Increasing the complexity of the code base is a slippery slope that needs to be treaded carefully. If it were only the data migration features at the cost of the complexity, then I would agree that it's not worth it. However the performance gains aren't marginal. As evidenced by my benchmarking, deserializing simple entities has a 10x (!!) speedup with this more complex version. The performance difference is even greater in long-lived instances. Additionally, it's possible to tweak this complex version even more for gains, which isn't really possible with a simple gob.Encode call. I think the added complexity is worth it for this case, primarily due to the performance gains, which can be massive.
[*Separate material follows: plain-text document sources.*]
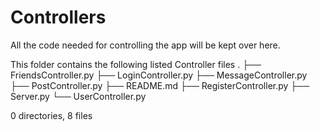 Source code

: # Controllers

All the code needed for controlling the app will be kept over here.

This folder contains the following listed Controller files
.
├── FriendsController.py
├── LoginController.py
├── MessageController.py
├── PostController.py
├── README.md
├── RegisterController.py
├── Server.py
└── UserController.py

0 directories, 8 files

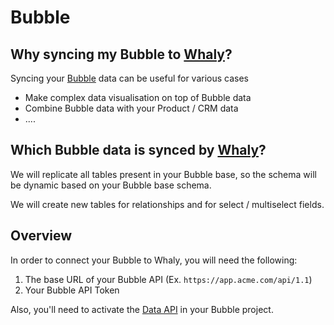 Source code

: # Bubble

## **Why syncing my Bubble to** [**Whaly**](https://whaly.io)**?**

Syncing your [Bubble](https://bubble.io/) data can be useful for various cases

* Make complex data visualisation on top of Bubble data
* Combine Bubble data with your Product / CRM data
* ....

## Which Bubble data is synced by [Whaly](https://whaly.io)?

We will replicate all tables present in your Bubble base, so the schema will be dynamic based on your Bubble base schema.

We will create new tables for relationships and for select / multiselect fields.

## **Overview**

In order to connect your Bubble to Whaly, you will need the following:

1. The base URL of your Bubble API (Ex. `https://app.acme.com/api/1.1`)
2. Your Bubble API Token

Also, you'll need to activate the [Data API](https://manual.bubble.io/core-resources/api/data-api) in your Bubble project.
That said, I am completely willing to work to make this compex version more understandable. There could be some low hanging refactoring fruit, which I could look for. For a bigger effect though, I could greatly increase the number of comments. I originally kept the comments minimal because the existing goon code had few comments, and over-verbose comments can make code tedious to read. However a better balance of verbosity/obscurity could be found by adding some comments to the current version.

Additionally, perhaps we should introduce an architecture document for internal development, where we describe some inner workings & design decisions. Basically this would be a place where I could describe at a high level how the complex serialization engine works and why it's so much faster than encoding/gob. Spoiler: basically encoding/gob is optimized for serializing 100MB, not 10KB.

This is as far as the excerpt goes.